◆ Problem statement:
Go through the entries below and collect each line with the string "Dictionary" in it.

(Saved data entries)

——————————

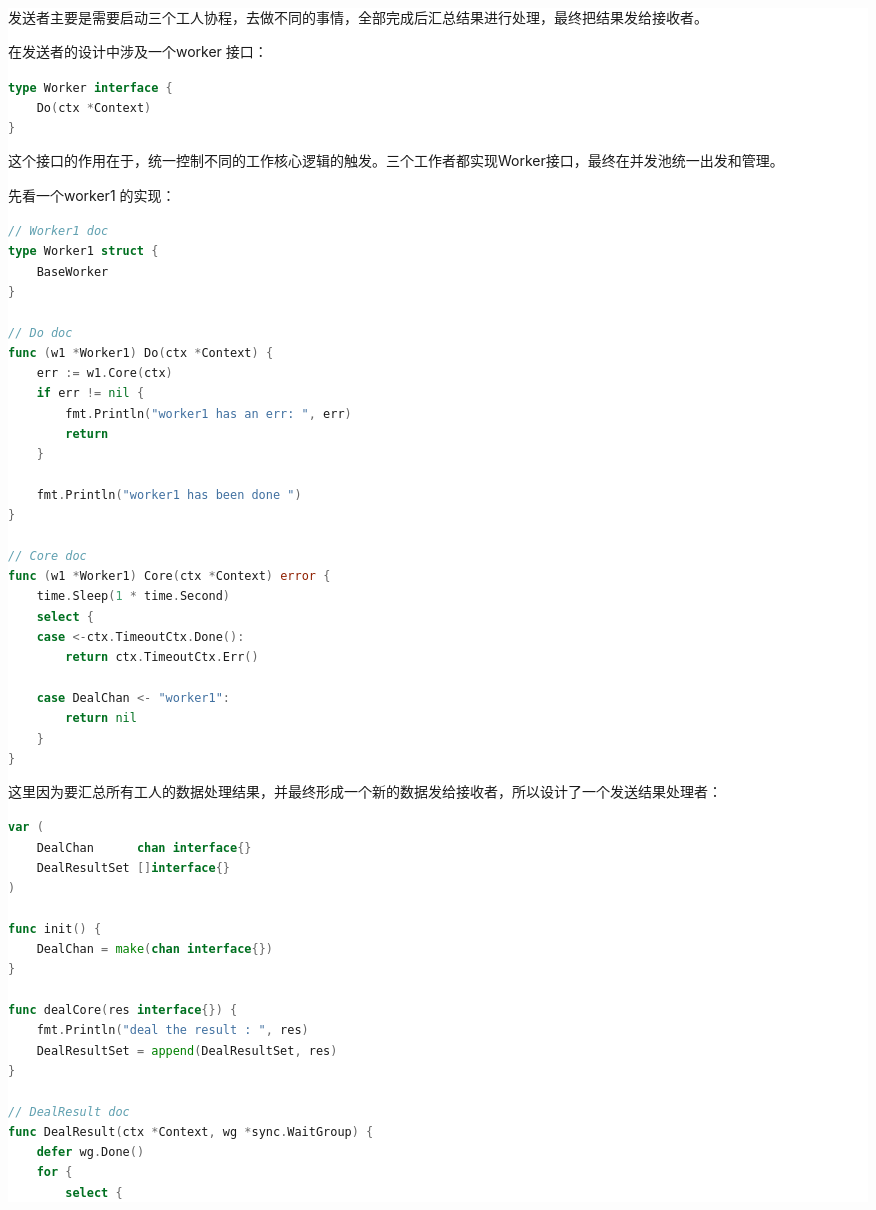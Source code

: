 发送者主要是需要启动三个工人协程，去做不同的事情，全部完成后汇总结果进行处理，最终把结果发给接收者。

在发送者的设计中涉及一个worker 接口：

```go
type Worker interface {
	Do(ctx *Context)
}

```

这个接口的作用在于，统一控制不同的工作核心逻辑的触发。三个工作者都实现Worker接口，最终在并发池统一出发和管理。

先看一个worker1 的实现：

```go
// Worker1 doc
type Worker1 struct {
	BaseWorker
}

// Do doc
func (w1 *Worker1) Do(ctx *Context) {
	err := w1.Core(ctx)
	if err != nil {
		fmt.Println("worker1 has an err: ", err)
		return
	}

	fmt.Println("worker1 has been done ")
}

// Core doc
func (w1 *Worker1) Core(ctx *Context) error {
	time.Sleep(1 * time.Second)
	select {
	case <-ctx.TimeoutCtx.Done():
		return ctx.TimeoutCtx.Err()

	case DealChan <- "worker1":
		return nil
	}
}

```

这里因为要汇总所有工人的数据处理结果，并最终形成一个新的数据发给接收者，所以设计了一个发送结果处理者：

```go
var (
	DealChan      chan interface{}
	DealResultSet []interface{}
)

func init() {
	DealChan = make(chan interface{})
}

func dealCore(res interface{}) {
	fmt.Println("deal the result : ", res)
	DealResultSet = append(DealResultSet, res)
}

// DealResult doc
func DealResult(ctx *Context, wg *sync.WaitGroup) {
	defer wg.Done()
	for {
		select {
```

——————————

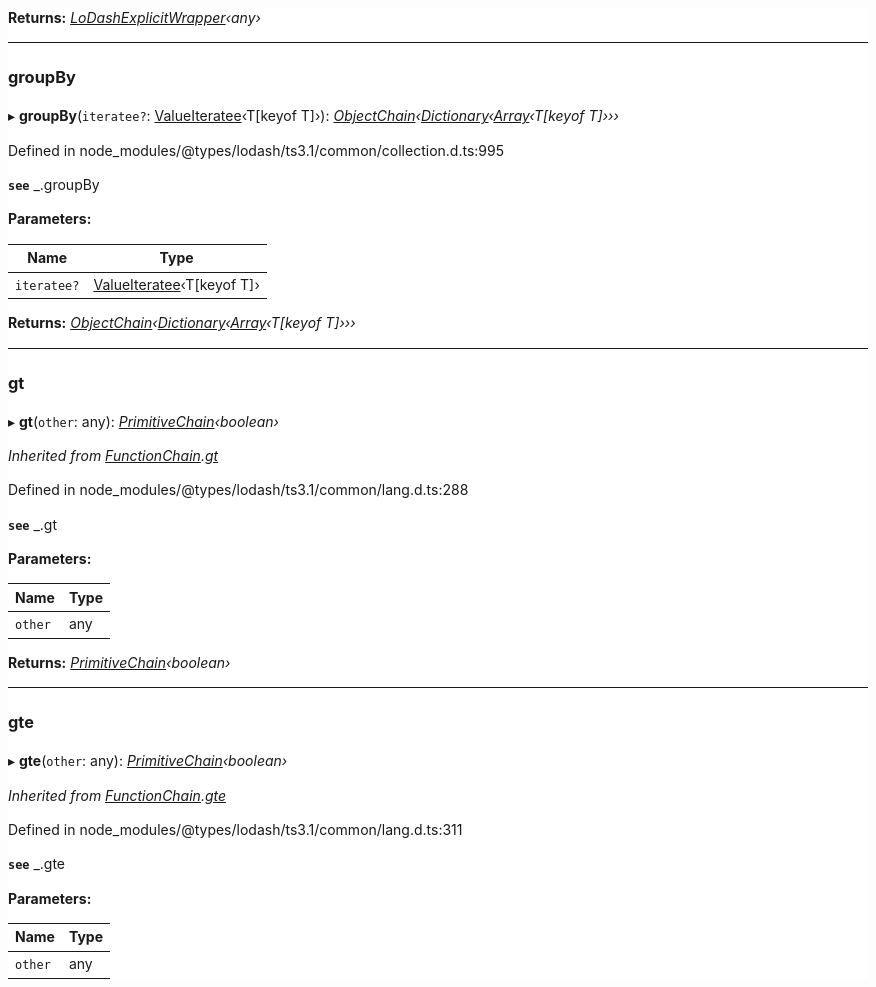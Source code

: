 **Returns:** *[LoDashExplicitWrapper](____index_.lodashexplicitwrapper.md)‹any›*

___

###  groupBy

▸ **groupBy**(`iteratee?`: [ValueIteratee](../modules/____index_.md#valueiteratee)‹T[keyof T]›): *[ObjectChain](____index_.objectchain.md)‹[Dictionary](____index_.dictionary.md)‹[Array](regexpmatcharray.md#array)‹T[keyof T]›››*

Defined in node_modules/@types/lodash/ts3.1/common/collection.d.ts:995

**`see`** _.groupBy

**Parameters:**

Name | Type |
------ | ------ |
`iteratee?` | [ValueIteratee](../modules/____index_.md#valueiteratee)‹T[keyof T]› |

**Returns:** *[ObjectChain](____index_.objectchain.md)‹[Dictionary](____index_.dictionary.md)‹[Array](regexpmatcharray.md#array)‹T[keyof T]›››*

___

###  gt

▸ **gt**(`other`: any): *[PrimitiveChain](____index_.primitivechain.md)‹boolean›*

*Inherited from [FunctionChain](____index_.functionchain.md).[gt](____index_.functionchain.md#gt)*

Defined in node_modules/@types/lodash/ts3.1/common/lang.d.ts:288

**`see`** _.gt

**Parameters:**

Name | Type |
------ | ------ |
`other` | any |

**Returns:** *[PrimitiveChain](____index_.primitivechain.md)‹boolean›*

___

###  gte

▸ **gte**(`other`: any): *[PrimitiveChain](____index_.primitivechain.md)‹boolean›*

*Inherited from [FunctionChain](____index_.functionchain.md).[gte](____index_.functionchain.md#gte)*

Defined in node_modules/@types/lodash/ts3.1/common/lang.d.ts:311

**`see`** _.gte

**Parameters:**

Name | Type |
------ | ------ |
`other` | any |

——————————

◆ Exercise response:
▸ **groupBy**(`iteratee?`: [ValueIteratee](../modules/____index_.md#valueiteratee)‹T[keyof T]›): *[ObjectChain](____index_.objectchain.md)‹[Dictionary](____index_.dictionary.md)‹[Array](regexpmatcharray.md#array)‹T[keyof T]›››*
**Returns:** *[ObjectChain](____index_.objectchain.md)‹[Dictionary](____index_.dictionary.md)‹[Array](regexpmatcharray.md#array)‹T[keyof T]›››*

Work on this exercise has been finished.